Тиш наслаждалась. Мередит уже тоже получал удовольствие.
В течение двух лет, что он был женат на Элейн, он сохранял ей верность. Работа в Голливуде не оставляла свободного времени. Правда, несколько раз ему подворачивался удобный случай, но Мередит сам не пожелал им воспользоваться. Юные честолюбивые старлетки и пресыщенные жизнью актрисы не привлекали его. А вот женщины, собравшиеся на вечеринке у Кертисов, были совершенно на них не похожи. Правда, и сам Мередит был настроен по-иному. Он до сих пор не утих после глупой и бессмысленной ссоры с Элейн. Каким-то загадочным, самому ему непонятным образом малютка Мерри, которая должна была стать символом их с Элейн семейной стабильности и благополучия, сама подтолкнула его к мысли о том, не поискать ли удовольствие на стороне. Так порой безоговорочная вера не мешает набожному прихожанину раздумывать о грехе. Ведь только сомневающиеся обречены проводить весь свой век в постах и молитвах. К тому же Мередит только думал об этом.
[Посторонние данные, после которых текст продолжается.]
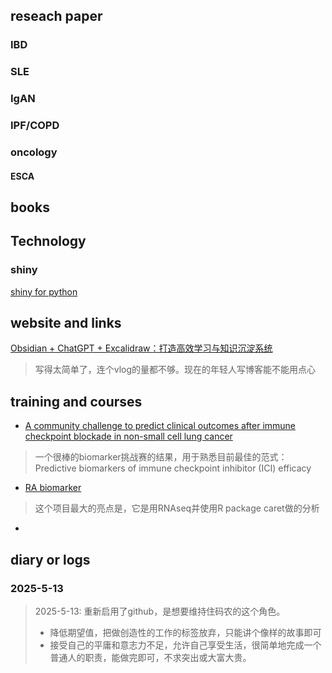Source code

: ## reseach paper

### IBD

### SLE

### IgAN

### IPF/COPD

### oncology

#### ESCA


## books

## Technology

### shiny 
[shiny for python](https://shiny.posit.co/py/docs/overview.html)

## website and links

[Obsidian + ChatGPT + Excalidraw：打造高效学习与知识沉淀系统](https://www.ifb.me/zh/blog/ai/obsidian)
>写得太简单了，连个vlog的量都不够。现在的年轻人写博客能不能用点心

[]()

## training and courses
- [A community challenge to predict clinical outcomes after immune checkpoint blockade in non-small cell lung cancer](https://translational-medicine.biomedcentral.com/articles/10.1186/s12967-023-04705-3)
> 一个很棒的biomarker挑战赛的结果，用于熟悉目前最佳的范式：Predictive biomarkers of immune checkpoint inhibitor (ICI) efficacy
- [RA biomarker](https://github.com/drychkov/RA_biomarkers)
> 这个项目最大的亮点是，它是用RNAseq并使用R package caret做的分析
- []()

## diary or logs

### 2025-5-13
> 2025-5-13:  重新启用了github，是想要维持住码农的这个角色。
> - 降低期望值，把做创造性的工作的标签放弃，只能讲个像样的故事即可
> - 接受自己的平庸和意志力不足，允许自己享受生活，很简单地完成一个普通人的职责，能做完即可，不求突出或大富大贵。
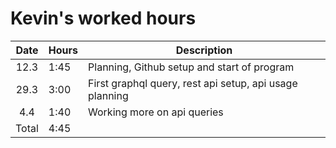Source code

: # Kevin's worked hours

| Date  | Hours | Description                                             |
| :---: | ----- | ------------------------------------------------------- |
| 12.3  | 1:45  | Planning, Github setup and start of program             |
| 29.3  | 3:00  | First graphql query, rest api setup, api usage planning |
| 4.4   | 1:40  | Working more on api queries                             |
| Total | 4:45  |
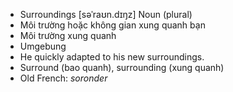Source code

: - Surroundings [səˈraʊn.dɪŋz] Noun (plural)  
- Môi trường hoặc không gian xung quanh bạn  
- Môi trường xung quanh  
- Umgebung  
- He quickly adapted to his new surroundings.  
- Surround (bao quanh), surrounding (xung quanh)  
- Old French: *soronder*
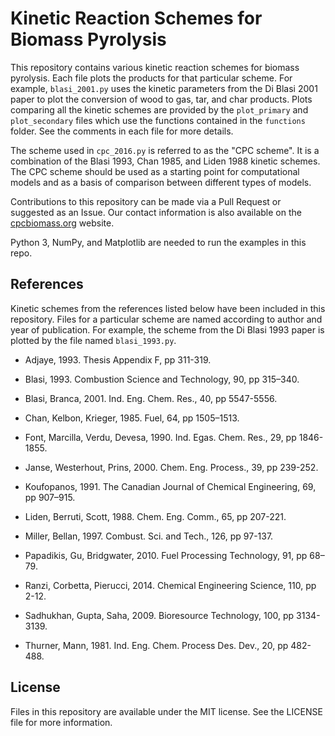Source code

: # Kinetic Reaction Schemes for Biomass Pyrolysis

This repository contains various kinetic reaction schemes for biomass
pyrolysis. Each file plots the products for that particular scheme. For
example, `blasi_2001.py` uses the kinetic parameters from the Di Blasi 2001
paper to plot the conversion of wood to gas, tar, and char products. Plots
comparing all the kinetic schemes are provided by the `plot_primary` and
`plot_secondary` files which use the functions contained in the `functions`
folder. See the comments in each file for more details.

The scheme used in `cpc_2016.py` is referred to as the "CPC scheme". It is a
combination of the Blasi 1993, Chan 1985, and Liden 1988 kinetic schemes. The
CPC scheme should be used as a starting point for computational models and as a
basis of comparison between different types of models.

Contributions to this repository can be made via a Pull Request or suggested as
an Issue. Our contact information is also available on the
[cpcbiomass.org](http://cpcbiomass.org) website.

Python 3, NumPy, and Matplotlib are needed to run the examples in this repo.

## References

Kinetic schemes from the references listed below have been included in this
repository. Files for a particular scheme are named according to author and
year of publication. For example, the scheme from the Di Blasi 1993 paper is
plotted by the file named `blasi_1993.py`.

- Adjaye, 1993. Thesis Appendix F, pp 311-319.

- Blasi, 1993. Combustion Science and Technology, 90, pp 315–340.

- Blasi, Branca, 2001. Ind. Eng. Chem. Res., 40, pp 5547-5556.

- Chan, Kelbon, Krieger, 1985. Fuel, 64, pp 1505–1513.

- Font, Marcilla, Verdu, Devesa, 1990. Ind. Egas. Chem. Res., 29, pp 1846-1855.

- Janse, Westerhout, Prins, 2000. Chem. Eng. Process., 39, pp 239-252.

- Koufopanos, 1991. The Canadian Journal of Chemical Engineering, 69, pp 907–915.

- Liden, Berruti, Scott, 1988. Chem. Eng. Comm., 65, pp 207-221.

- Miller, Bellan, 1997. Combust. Sci. and Tech., 126, pp 97-137.

- Papadikis, Gu, Bridgwater, 2010. Fuel Processing Technology, 91, pp 68–79.

- Ranzi, Corbetta, Pierucci, 2014. Chemical Engineering Science, 110, pp 2-12.

- Sadhukhan, Gupta, Saha, 2009. Bioresource Technology, 100, pp 3134-3139.

- Thurner, Mann, 1981. Ind. Eng. Chem. Process Des. Dev., 20, pp 482-488.

## License

Files in this repository are available under the MIT license. See the LICENSE
file for more information.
Думать ведь никому не возбраняется, верно?
Поэтому Мередит совершенно не удивился, а был даже доволен, когда, столкнувшись на кухне, куда вышел, чтобы наполнить блюдо чипсами, с Карлоттой, услышал от нее:
— Я хочу попросить у вас прощения. — За что?
— Для меня совершенно несвойственно делать кому-то замечания личного характера, — пояснила она. — Это вышло очень бесцеремонно.
— Что именно? — удивился Мередит, пристально глядя в ее прекрасные серые глаза и лишь с трудом припомнив, что Карлотта сказала что-то насчет возможных сложностей, которые могут возникнуть у него с Мерри. — Ах, вот вы о чем! — спохватился он. — Это сущая ерунда. Тем более что ваши слова показались самыми невинными по сравнению с прочими репликами.
И заразительно улыбнулся.
— Но ведь все они так хорошо вас знают, — произнесла Карлотта. — Им такое дозволительно.
— Нет, — Мередит помотал головой. — За исключением Клинта и Сиш, я здесь ни с кем не знаком.
— Боже! — вырвалось у Карлотты. — Кто бы мог подумать!
— А я уже привык, — признался Мередит.
— Как вам, должно быть, тяжело все это.
И Карлотта рассказала ему о том, как погибли се муж и ребенок. Почему-то она вдруг почувствовала, что может довериться и излить душу этому человеку, рассказать ему о том, о чем до сих пор не только говорить, но и вспоминать ей было мучительно трудно. Мередит внимательно слушал, одновременно восхищаясь ее горделивой манерой вздергивать подбородок.
Вот так случилось, что, когда Тиш поздравила его с успехом, имея в виду Джослин, на уме у Мередита была Карлотта. Все собрались в гостиной, и Мередит стоял возле патефона, перебирая пластинки Эдди Дачина, когда к нему подошла Тиш.